El destino del universo depende de esta composición: con la energía oscura dominante, lo más probable es una expansión acelerada indefinida. Estas conclusiones son provisionales y objeto de investigación intensa.
Aplicación didáctica
En el currículo LOMLOE (Real Decreto 217/2022), los contenidos de este tema se distribuyen a lo largo de la etapa. La estructura del átomo y sus partículas constituyentes forma parte del saber básico de Física y Química en 2.º–3.º de ESO (modelos atómicos) y se profundiza en 4.º de ESO. El origen y la evolución del universo aparece de forma introductoria en 2.º de ESO (Biología y Geología / el Universo) y se retoma con más rigor en Física de 2.º de Bachillerato, dentro de la física moderna (relatividad, física cuántica y física de partículas). Es un tema óptimo para trabajar la competencia STEM y la competencia en pensamiento científico y ciudadanía, por su dimensión histórica, tecnológica (CERN, telescopios) y cultural.

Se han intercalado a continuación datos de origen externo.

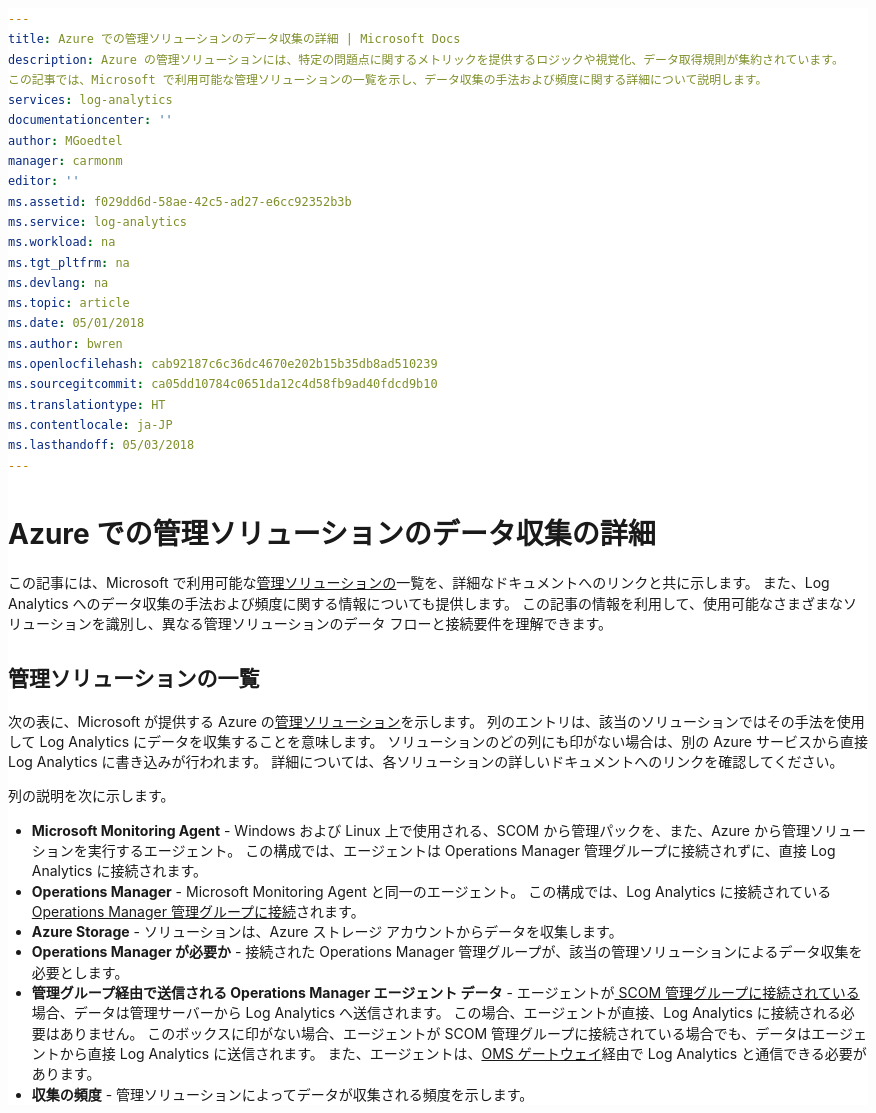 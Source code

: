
 ```yaml
---
title: Azure での管理ソリューションのデータ収集の詳細 | Microsoft Docs
description: Azure の管理ソリューションには、特定の問題点に関するメトリックを提供するロジックや視覚化、データ取得規則が集約されています。  この記事では、Microsoft で利用可能な管理ソリューションの一覧を示し、データ収集の手法および頻度に関する詳細について説明します。
services: log-analytics
documentationcenter: ''
author: MGoedtel
manager: carmonm
editor: ''
ms.assetid: f029dd6d-58ae-42c5-ad27-e6cc92352b3b
ms.service: log-analytics
ms.workload: na
ms.tgt_pltfrm: na
ms.devlang: na
ms.topic: article
ms.date: 05/01/2018
ms.author: bwren
ms.openlocfilehash: cab92187c6c36dc4670e202b15b35db8ad510239
ms.sourcegitcommit: ca05dd10784c0651da12c4d58fb9ad40fdcd9b10
ms.translationtype: HT
ms.contentlocale: ja-JP
ms.lasthandoff: 05/03/2018
---
```

# <a name="data-collection-details-for-management-solutions-in-azure"></a>Azure での管理ソリューションのデータ収集の詳細
この記事には、Microsoft で利用可能な[管理ソリューションの](monitoring-solutions.md)一覧を、詳細なドキュメントへのリンクと共に示します。  また、Log Analytics へのデータ収集の手法および頻度に関する情報についても提供します。  この記事の情報を利用して、使用可能なさまざまなソリューションを識別し、異なる管理ソリューションのデータ フローと接続要件を理解できます。 

## <a name="list-of-management-solutions"></a>管理ソリューションの一覧

次の表に、Microsoft が提供する Azure の[管理ソリューション](monitoring-solutions.md)を示します。 列のエントリは、該当のソリューションではその手法を使用して Log Analytics にデータを収集することを意味します。  ソリューションのどの列にも印がない場合は、別の Azure サービスから直接 Log Analytics に書き込みが行われます。 詳細については、各ソリューションの詳しいドキュメントへのリンクを確認してください。

列の説明を次に示します。

- **Microsoft Monitoring Agent** - Windows および Linux 上で使用される、SCOM から管理パックを、また、Azure から管理ソリューションを実行するエージェント。 この構成では、エージェントは Operations Manager 管理グループに接続されずに、直接 Log Analytics に接続されます。 
- **Operations Manager** - Microsoft Monitoring Agent と同一のエージェント。 この構成では、Log Analytics に接続されている [Operations Manager 管理グループに接続](../log-analytics/log-analytics-om-agents.md)されます。 
-  **Azure Storage** - ソリューションは、Azure ストレージ アカウントからデータを収集します。 
- **Operations Manager が必要か** - 接続された Operations Manager 管理グループが、該当の管理ソリューションによるデータ収集を必要とします。 
- **管理グループ経由で送信される Operations Manager エージェント データ** - エージェントが[ SCOM 管理グループに接続されている](../log-analytics/log-analytics-om-agents.md)場合、データは管理サーバーから Log Analytics へ送信されます。 この場合、エージェントが直接、Log Analytics に接続される必要はありません。 このボックスに印がない場合、エージェントが SCOM 管理グループに接続されている場合でも、データはエージェントから直接 Log Analytics に送信されます。 また、エージェントは、[OMS ゲートウェイ](../log-analytics/log-analytics-oms-gateway.md)経由で Log Analytics と通信できる必要があります。
- **収集の頻度** - 管理ソリューションによってデータが収集される頻度を示します。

Metodológicamente conviene plantear situaciones de aprendizaje basadas en la observación (espectros, imágenes del telescopio espacial), en el uso de simulaciones y en el debate sobre los límites del conocimiento. Deben anticiparse ideas previas y errores frecuentes habituales:
- Creer que el átomo es indivisible o representar el núcleo como una esfera maciza.
- Interpretar el modelo atómico como un sistema planetario rígido, ignorando el carácter cuántico y probabilístico de la corteza.
- Entender el Big Bang como una explosión en un punto del espacio, en lugar de como una expansión del propio espacio sin centro.
- Confundir materia oscura con “vacío” o “nada”, cuando es materia con efecto gravitatorio.
- Pensar que los quarks pueden aislarse (contradice el confinamiento) o que la antimateria es solo ciencia ficción.
El tratamiento debe ser honesto sobre la incertidumbre científica: presentar el modelo estándar y el Big Bang como las mejores teorías disponibles, contrastadas pero abiertas, es en sí mismo una lección sobre la naturaleza de la ciencia.
Conclusión
El tema traza un arco completo desde los constituyentes últimos de la materia hasta la estructura global del cosmos. Las partículas elementales —quarks, leptones y bosones mediadores— y el modelo estándar ofrecen una descripción unificada y extraordinariamente precisa de tres de las cuatro interacciones fundamentales, aunque con fronteras abiertas (gravedad cuántica, masa de los neutrinos, materia y energía oscuras). Esas mismas partículas, organizadas en protones, neutrones y electrones, construyen el átomo y, con él, toda la química. Al ampliar la escala del microcosmos al macrocosmos, comprobamos que la física de lo más pequeño determina la del universo entero, cuya formación y evolución describe el modelo del Big Bang, sostenido por la expansión de Hubble, la nucleosíntesis primordial y la radiación de fondo. Se trata de un contenido de síntesis, de gran potencia formativa, que muestra a la vez el poder explicativo de la física y la humildad de una ciencia consciente de sus propios límites.
- Tipler, P. A. y Mosca, G. (2010). Física para la ciencia y la tecnología (6.ª ed.). Reverté.
- Tipler, P. A. y Llewellyn, R. A. (2010). Física moderna (5.ª ed.). Reverté.
- Serway, R. A. y Jewett, J. W. (2018). Física para ciencias e ingeniería (10.ª ed.). Cengage.
- Alonso, M. y Finn, E. J. (1995). Física. Addison-Wesley Iberoamericana.
- Orden de 9 de septiembre de 1993 (BOE núm. 226), por la que se aprueban los temarios del cuerpo de Profesores de Enseñanza Secundaria, especialidad Física y Química (590-007).
- Real Decreto 217/2022, de 29 de marzo, currículo de Educación Secundaria Obligatoria (Física y Química, LOMLOE).